All lines from the top of the records below through the line holding "4\right\rfloor$，那么将 $i\to j$ 标为 $1$；", and only those, should be printed exactly, minus the pictures.

GIVEN DATA Block Start

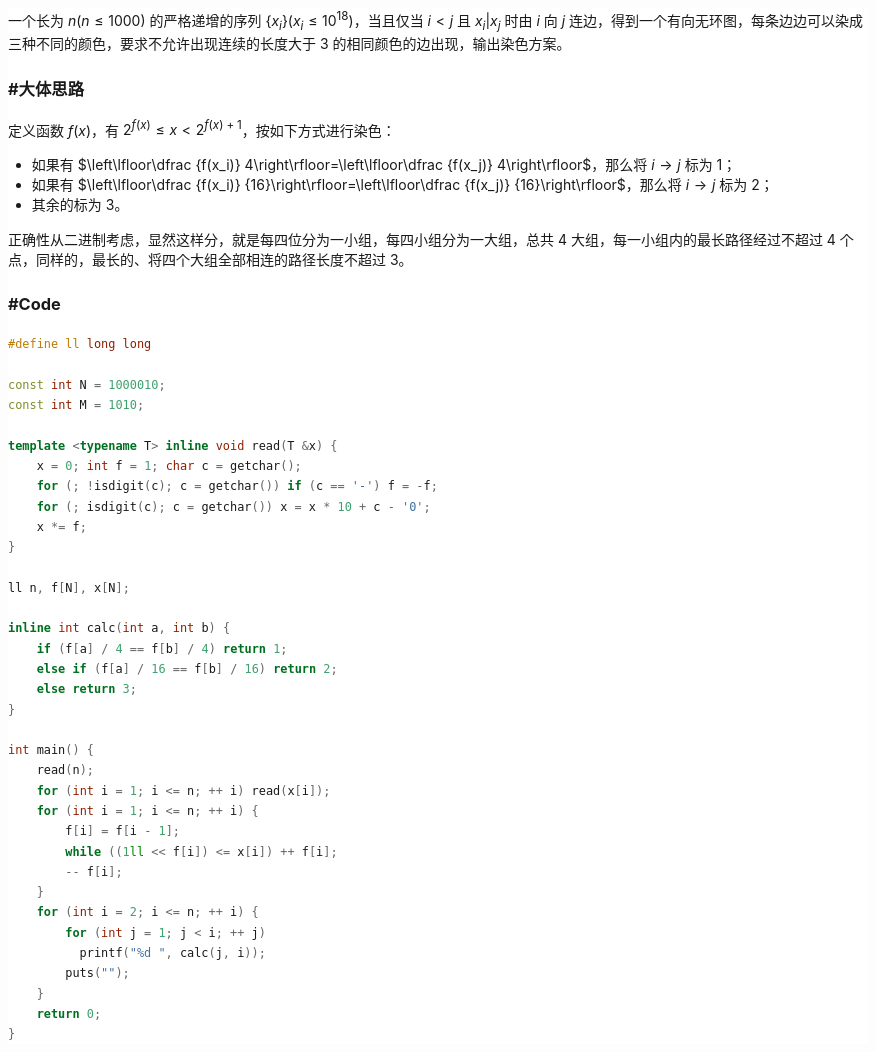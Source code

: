 一个长为 $n(n\leq1000)$ 的严格递增的序列 $\{x_i\}(x_i\leq10^{18})$，当且仅当 $i<j$ 且 $x_i|x_j$ 时由 $i$ 向 $j$ 连边，得到一个有向无环图，每条边边可以染成三种不同的颜色，要求不允许出现连续的长度大于 $3$ 的相同颜色的边出现，输出染色方案。

### #大体思路

定义函数 $f(x)$，有 $2^{f(x)}\leq x<2^{f(x)+1}$，按如下方式进行染色：

- 如果有 $\left\lfloor\dfrac {f(x_i)} 4\right\rfloor=\left\lfloor\dfrac {f(x_j)} 4\right\rfloor$，那么将 $i\to j$ 标为 $1$；
- 如果有 $\left\lfloor\dfrac {f(x_i)} {16}\right\rfloor=\left\lfloor\dfrac {f(x_j)} {16}\right\rfloor$，那么将 $i\to j$ 标为 $2$；
- 其余的标为 $3$。

正确性从二进制考虑，显然这样分，就是每四位分为一小组，每四小组分为一大组，总共 $4$ 大组，每一小组内的最长路径经过不超过 $4$ 个点，同样的，最长的、将四个大组全部相连的路径长度不超过 $3$。

### #Code

``` cpp
#define ll long long

const int N = 1000010;
const int M = 1010;

template <typename T> inline void read(T &x) {
    x = 0; int f = 1; char c = getchar();
    for (; !isdigit(c); c = getchar()) if (c == '-') f = -f;
    for (; isdigit(c); c = getchar()) x = x * 10 + c - '0';
    x *= f;
}

ll n, f[N], x[N];

inline int calc(int a, int b) {
    if (f[a] / 4 == f[b] / 4) return 1;
    else if (f[a] / 16 == f[b] / 16) return 2;
    else return 3;
}

int main() {
    read(n);
    for (int i = 1; i <= n; ++ i) read(x[i]);
    for (int i = 1; i <= n; ++ i) {
        f[i] = f[i - 1];
        while ((1ll << f[i]) <= x[i]) ++ f[i];
        -- f[i];
    }
    for (int i = 2; i <= n; ++ i) {
        for (int j = 1; j < i; ++ j)
          printf("%d ", calc(j, i));
        puts("");
    }
    return 0;
}
```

GIVEN DATA Block End

COMPLETED TASK -
Source code

: 一个长为 $n(n\leq1000)$ 的严格递增的序列 $\{x_i\}(x_i\leq10^{18})$，当且仅当 $i<j$ 且 $x_i|x_j$ 时由 $i$ 向 $j$ 连边，得到一个有向无环图，每条边边可以染成三种不同的颜色，要求不允许出现连续的长度大于 $3$ 的相同颜色的边出现，输出染色方案。

### #大体思路

定义函数 $f(x)$，有 $2^{f(x)}\leq x<2^{f(x)+1}$，按如下方式进行染色：

- 如果有 $\left\lfloor\dfrac {f(x_i)} 4\right\rfloor=\left\lfloor\dfrac {f(x_j)} 4\right\rfloor$，那么将 $i\to j$ 标为 $1$；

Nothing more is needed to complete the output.